Lei, sacerdote della Chiesa riminese, operava a Berlino, ma senza aver mai reciso il cordone ombelicale con Rimini.
“Nell’ottobre 2000, al giubileo delle famiglie, durante la preghiera in piazza San Pietro ho chiesto al Signore un segno per vedere la sua volontà: ritornare a Rimini o incardinarmi a Berlino?
Nel mio cuore c’era una sincera disponibilità a fare la sua volontà. Dopo tutto quello che avevo ricevuto…
L’ufficio delle letture di quel giorno presentava la stessa lettura del giorno in cui mi sono alzato per la missione itinerante: è stata per me la chiamata ad andare fino in fondo (incardinazione) per amore alla Chiesa cattolica a Berlino, per amore al seminario e ai seminaristi del Redemptoris Mater di Berlino”.
E così è diventato “tedesco” a tutti gli effetti. Ma altre sorprese l’aspettavano dietro l’angolo…
“Maggio 2006: una operazione chirurgica alla testa. Diagnosi: tumore benigno.
Al risveglio dall’operazione mi ha aiutato una Parola di San Paolo: Sono stato crocifisso con Cristo e non sono più io che vivo, ma Cristo vive in me (cfr Gal 2,19).
Con alti e bassi, grazie al Signore e al lavoro dei medici, mi sono rimesso in piedi.
Oggi sono in pensione, ma continuo a lavorare nel seminario come confessore, e nella evangelizzazione in due parrocchie.
Il seminario ha già ordinato 37 presbiteri: alcuni sono già parroci, altri cappellani, e alcuni sono già in missione”.
E le nozze d’oro?
“Celebrate a Santa Marta, nel marzo 2017: il 50° della Ordinazione Presbiterale con don Aldo Amati e gli altri compagni. Una meraviglia.

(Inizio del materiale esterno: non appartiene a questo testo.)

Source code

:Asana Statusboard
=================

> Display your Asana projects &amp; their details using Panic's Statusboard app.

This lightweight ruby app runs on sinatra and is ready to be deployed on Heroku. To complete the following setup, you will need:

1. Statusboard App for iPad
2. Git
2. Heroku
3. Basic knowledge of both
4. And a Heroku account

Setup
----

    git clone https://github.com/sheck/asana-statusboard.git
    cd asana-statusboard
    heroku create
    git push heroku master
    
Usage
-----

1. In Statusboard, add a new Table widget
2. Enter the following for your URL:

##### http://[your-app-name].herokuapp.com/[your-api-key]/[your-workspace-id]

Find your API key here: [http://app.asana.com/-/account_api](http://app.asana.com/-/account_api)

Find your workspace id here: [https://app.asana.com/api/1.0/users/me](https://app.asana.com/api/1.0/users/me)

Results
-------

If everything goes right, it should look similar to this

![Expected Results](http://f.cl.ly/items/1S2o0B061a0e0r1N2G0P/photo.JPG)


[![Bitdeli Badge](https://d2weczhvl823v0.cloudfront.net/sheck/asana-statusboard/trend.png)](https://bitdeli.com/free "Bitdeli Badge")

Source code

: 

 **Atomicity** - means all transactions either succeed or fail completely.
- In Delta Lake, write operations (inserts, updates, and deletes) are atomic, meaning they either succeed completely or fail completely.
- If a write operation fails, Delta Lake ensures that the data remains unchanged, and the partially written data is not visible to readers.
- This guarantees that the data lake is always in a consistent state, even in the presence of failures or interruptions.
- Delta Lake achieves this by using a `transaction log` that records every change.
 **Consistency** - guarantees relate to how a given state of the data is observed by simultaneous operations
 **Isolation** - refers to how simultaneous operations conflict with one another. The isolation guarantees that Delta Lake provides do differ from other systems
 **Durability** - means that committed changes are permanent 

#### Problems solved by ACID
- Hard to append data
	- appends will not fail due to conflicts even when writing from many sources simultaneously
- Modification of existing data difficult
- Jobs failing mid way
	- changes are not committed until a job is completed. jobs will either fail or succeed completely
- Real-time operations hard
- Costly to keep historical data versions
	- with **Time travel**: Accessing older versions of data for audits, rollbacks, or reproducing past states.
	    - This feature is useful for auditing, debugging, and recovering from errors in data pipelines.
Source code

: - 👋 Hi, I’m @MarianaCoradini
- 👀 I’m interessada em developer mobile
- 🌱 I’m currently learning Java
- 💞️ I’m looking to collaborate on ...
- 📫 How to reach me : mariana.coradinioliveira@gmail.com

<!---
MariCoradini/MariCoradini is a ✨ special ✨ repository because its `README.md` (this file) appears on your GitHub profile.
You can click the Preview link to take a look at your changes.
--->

La nostra classe di preti ordinati nel 1963, da mezzo secolo è infatti fedele a un appuntamento annuale. Un incontro, le esperienze messe in comune, la celebrazione della S. Messa, i momenti conviviali a tavola. Per i cinquant’anni di sacerdozio, però, noi ex alunni del Seminario Romano siamo stati ricevuti dal Papa e abbiamo celebrato messa con lui!
Inoltre, don Aldo ha avuto la bella pensata per l’occasione di mettere nero su bianco i frutti del nostro «matrimonio»; non prediche, ma la testimonianza dell’amore con il quale il Signore ci ha investiti nelle vicende più disparate, e di come abbia suscitato energie impensate e diverse per portare un contributo alla missione della Chiesa. Insomma, le nozze d’oro sono diventate un libro: Preti allo specchio 50 anni dopo, edito proprio da ilPonte”.
C’è un altro episodio che l’ha sorpresa, anche per eventuali sviluppi futuri?
“Il grande evento della Sinfonia nella Berliner Philarmonie del giugno scorso: La Sofferenza degli innocenti. Uno spettacolo emozionante.
Ispirata al grido di dolore di milioni di madri che hanno visto morire i loro bambini, nell’abisso dei campi di concentramento nazisti, grido accomunato idealmente a quello della Vergine Maria che assiste alla morte del proprio figlio appeso ad una croce, La Sofferenza degli Innocenti rappresenta un originale ponte di dialogo tra ebrei e cristiani. Una «rivoluzione nella relazione fra i cristiani e il popolo di Israele» l’ha definita il rabbino David Rosen, direttore degli Affari Interreligiosi dell’American Jewish Committee, che vi ha assistito in diverse occasioni. «Ora una Porta è aperta» ha rilanciato il nostro Arcivescovo.
Ogni tanto mi viene in mente quello che diceva il vecchio Simeone: ora lascia o Signore che il tuo servo vada in pace… perché i miei occhi hanno visto la tua salvezza”.